My mother smiled, noting my confusion. “What? You didn’t think she baked all those cakes from scratch, did you?”
But, of course, I did. My Nanny had always made such a fuss about her baking efforts. I’d always pictured a mess of sugar and eggshells, streaks of flour across her rouged cheeks. But that scene only existed in my head.
“I’m certain she didn’t just rely on boxed mixes,” I said, still in denial as I rummaged through the shelves for other ingredients. “She must have added something.”
“You’re right,” my mother said with a laugh, pointing to a plastic bottle filled with pale yellow vegetable oil. “She added this.”
Turns out, the rest of my family had always known the source of our favorite dessert. After all, the signs had always been there: picture-perfect punch-colored layers, too-good-to-be-true consistency every year. No one else was fazed, but the revelation left me with a sense of disappointment and moral conflict. I bake my own bread. I can my own jams. I pride myself on my weekly visits to a nearby organic farm stand. How could I make a cake from a box?
A few days later, I sat in my kitchen staring at glass jars full of whole-wheat flours and flaxseed and contemplated ways to make the cake less manufactured. Perhaps I could swap applesauce for the vegetable oil. Or mix up some homemade berry frosting.
I continued to brainstorm clever ways to manipulate my grandmother’s method. However, I couldn’t ignore the iconic red cake box that rested before me. I studied it and thought about my Nanny whisking together her signature store-bought mix for all the celebrations of my life. As I did, I began to accept that my healthful modifications were beside the point. What mattered was honoring the decades of memories my grandmother’s cakes had inspired for our family.

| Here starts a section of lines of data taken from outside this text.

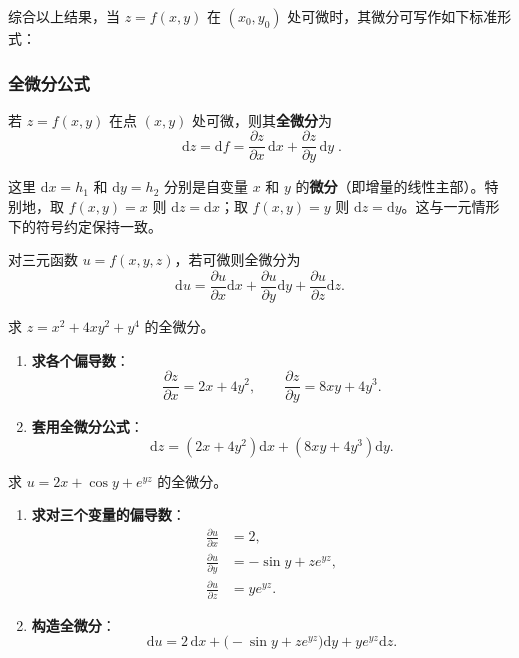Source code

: \documentclass[lang=cn,11pt]{elegantbook}
\begin{document}
综合以上结果，当 $z=f(x,y)$ 在 $(x_0,y_0)$ 处可微时，其微分可写作如下标准形式：

\subsubsection*{全微分公式}

\begin{property} \label{property:total-diff-formula}
若 $z=f(x,y)$ 在点 $(x,y)$ 处可微，则其\textbf{全微分}为
\[
\boxed{\; \mathrm{d}z=\mathrm{d}f=\frac{\partial z}{\partial x}\,\mathrm{d}x+\frac{\partial z}{\partial y}\,\mathrm{d}y\;}.
\]
\end{property}

这里 $\mathrm{d}x=h_1$ 和 $\mathrm{d}y=h_2$ 分别是自变量 $x$ 和 $y$ 的\textbf{微分}（即增量的线性主部）。特别地，取 $f(x,y)=x$ 则 $\mathrm{d}z=\mathrm{d}x$；取 $f(x,y)=y$ 则 $\mathrm{d}z=\mathrm{d}y$。这与一元情形下的符号约定保持一致。

对三元函数 $u=f(x,y,z)$，若可微则全微分为
\[
\mathrm{d}u=\frac{\partial u}{\partial x}\mathrm{d}x+\frac{\partial u}{\partial y}\mathrm{d}y+\frac{\partial u}{\partial z}\mathrm{d}z.
\]

\begin{exercise}[多项式的全微分] \label{ex:total-diff-poly}
求 $z=x^2+4xy^2+y^4$ 的全微分。
\end{exercise}

\begin{solution}
\begin{enumerate}
  \item \textbf{求各个偏导数}：
  \[
  \frac{\partial z}{\partial x}=2x+4y^2,\qquad \frac{\partial z}{\partial y}=8xy+4y^3.
  \]
  \item \textbf{套用全微分公式}：
  \[
  \boxed{\mathrm{d}z=(2x+4y^2)\mathrm{d}x+(8xy+4y^3)\mathrm{d}y}.
  \]

\end{enumerate}
\end{solution}

\begin{exercise}[混合型函数的全微分] \label{ex:total-diff-mixed}
求 $u=2x+\cos y+e^{yz}$ 的全微分。
\end{exercise}

\begin{solution}
\begin{enumerate}
  \item \textbf{求对三个变量的偏导数}：
  \begin{align*}
  \frac{\partial u}{\partial x}&=2,\\
  \frac{\partial u}{\partial y}&=-\sin y+z e^{yz},\\
  \frac{\partial u}{\partial z}&=ye^{yz}.
  \end{align*}
  \item \textbf{构造全微分}：
  \[
  \boxed{\mathrm{d}u=2\,\mathrm{d}x+\bigl(-\sin y+z e^{yz}\bigr)\mathrm{d}y+ye^{yz}\mathrm{d}z}.
  \]

\end{enumerate}
\end{solution}
\end{document}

So I swallowed my pride. I peeled apart the thin cardboard, cut open the plastic bag, and poured the dry mix into a large bowl. I added the required ingredients—eggs, some water, a bit of oil—and waited while my kitchen filled with the familiar scent. Although we had never baked together, in that moment it felt as though my grandmother were right there beside me.

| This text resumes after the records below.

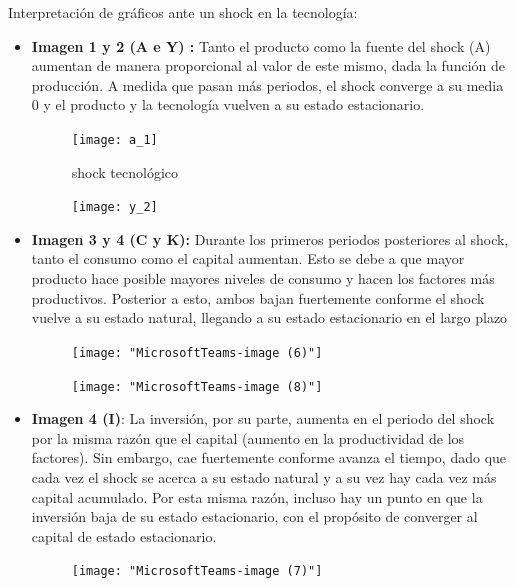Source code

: \documentclass{article}
\begin{document}
Interpretación de gráficos ante un shock en la tecnología:
 
\begin{itemize}

\item \textbf{Imagen 1 y 2 (A e Y) :} Tanto el producto como la fuente del shock (A) aumentan de manera proporcional al valor de este mismo, dada la función de producción. A medida que pasan más periodos, el shock converge a su media 0 y el producto y la tecnología vuelven a su estado estacionario.
\begin{figure}[h]
	\centering
	\texttt{[image: a\_1]}
	\caption{shock tecnológico}
	\label{fig:a1}
\end{figure}

\begin{figure}[h]
	\centering
	\texttt{[image: y\_2]}
	\caption{}
	\label{fig:a1}
\end{figure}
\newpage
\item \textbf{Imagen 3 y 4 (C y K):} Durante los primeros periodos posteriores al shock, tanto el consumo como el capital aumentan. Esto se debe a que mayor producto hace posible mayores niveles de consumo y hacen los factores más productivos. Posterior a esto, ambos bajan fuertemente conforme el shock vuelve a su estado natural, llegando a su estado estacionario en el largo plazo

\begin{figure}[h]
	\centering
	\texttt{[image: "MicrosoftTeams-image (6)"]}
	\label{fig:microsoftteams-image-6}
\end{figure}
\begin{figure}[h]
	\centering
	\texttt{[image: "MicrosoftTeams-image (8)"]}
	\caption{}
	\label{fig:microsoftteams-image-8}
\end{figure}


\item \textbf{Imagen 4 (I)}: La inversión, por su parte, aumenta en el periodo del shock por la misma razón que el capital (aumento en la productividad de los factores). Sin embargo, cae fuertemente conforme avanza el tiempo,  dado que cada vez el shock se acerca a su estado natural y a su vez hay cada vez más capital acumulado. Por esta misma razón, incluso hay un punto en que la inversión baja de su estado estacionario, con el propósito de converger al capital de estado estacionario.
\begin{figure}[h!]
	\centering
	\texttt{[image: "MicrosoftTeams-image (7)"]}
	\caption{}
	\label{fig:microsoftteams-image-7}
\end{figure}


\end{itemize}
\end{document}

On Easter, our family gathered around my mother’s table. After dinner, I plated the cake. The room was quiet, the only sound fork tines on china. Everyone expressed enthusiasm for my efforts. But their faces revealed the truth: Something was off. Technically, my cake tasted like my grandmother’s, but it still lacked something. I thought that maybe I hadn’t used the right amount of frosting between the layers. Or maybe I didn’t sprinkle in enough coconut or jelly beans. Soon enough, I realized this sense of lack had nothing to do with ingredients or ratios; what was just missing from the cake was my grandmother.
Before the last piece was gone, the phone rang. My grandmother had taken a turn for the worse. We left the plates on the table and hurried to the hospital. In Nanny’s room, we gathered close, held hands, and said a prayer. One by one, we each said our good-byes to Nanny. When my turn came, I kissed my Nanny and whispered that I had made her cake. “It was good,” I said. “But it wasn’t the same.